[[ Information given open ]]
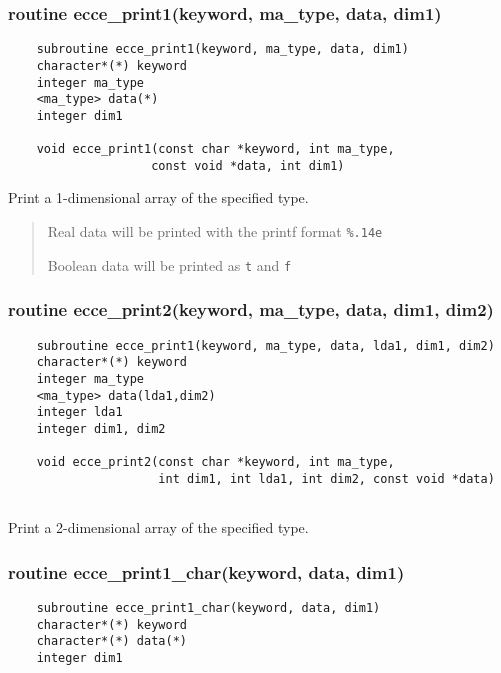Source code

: \subsubsection{ routine ecce\_print1(keyword, ma\_type, data, dim1) }

\begin{verbatim}
    subroutine ecce_print1(keyword, ma_type, data, dim1)
    character*(*) keyword
    integer ma_type
    <ma_type> data(*)
    integer dim1

    void ecce_print1(const char *keyword, int ma_type,  
                    const void *data, int dim1)
\end{verbatim}

Print a 1-dimensional array of the specified type.  

    \begin{quotation}

      Real data will be printed with the printf format \verb+%.14e+

      Boolean data will be printed as \verb+t+ and \verb+f+

     \end{quotation}

\subsubsection{ routine ecce\_print2(keyword, ma\_type, data, dim1, dim2)}

\begin{verbatim}
    subroutine ecce_print1(keyword, ma_type, data, lda1, dim1, dim2)
    character*(*) keyword
    integer ma_type
    <ma_type> data(lda1,dim2)
    integer lda1
    integer dim1, dim2

    void ecce_print2(const char *keyword, int ma_type, 
                     int dim1, int lda1, int dim2, const void *data)
                    
\end{verbatim}

Print a 2-dimensional array of the specified type.  

\subsubsection{ routine ecce\_print1\_char(keyword, data, dim1) }

\begin{verbatim}
    subroutine ecce_print1_char(keyword, data, dim1)
    character*(*) keyword
    character*(*) data(*)
    integer dim1
\end{verbatim}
[[ Information given closed ]]
The answer must consist of each line in the entries above that includes "subsubsection".

◆ **Output for this task**:
: \subsubsection{ routine ecce\_print1(keyword, ma\_type, data, dim1) }
\subsubsection{ routine ecce\_print2(keyword, ma\_type, data, dim1, dim2)}
\subsubsection{ routine ecce\_print1\_char(keyword, data, dim1) }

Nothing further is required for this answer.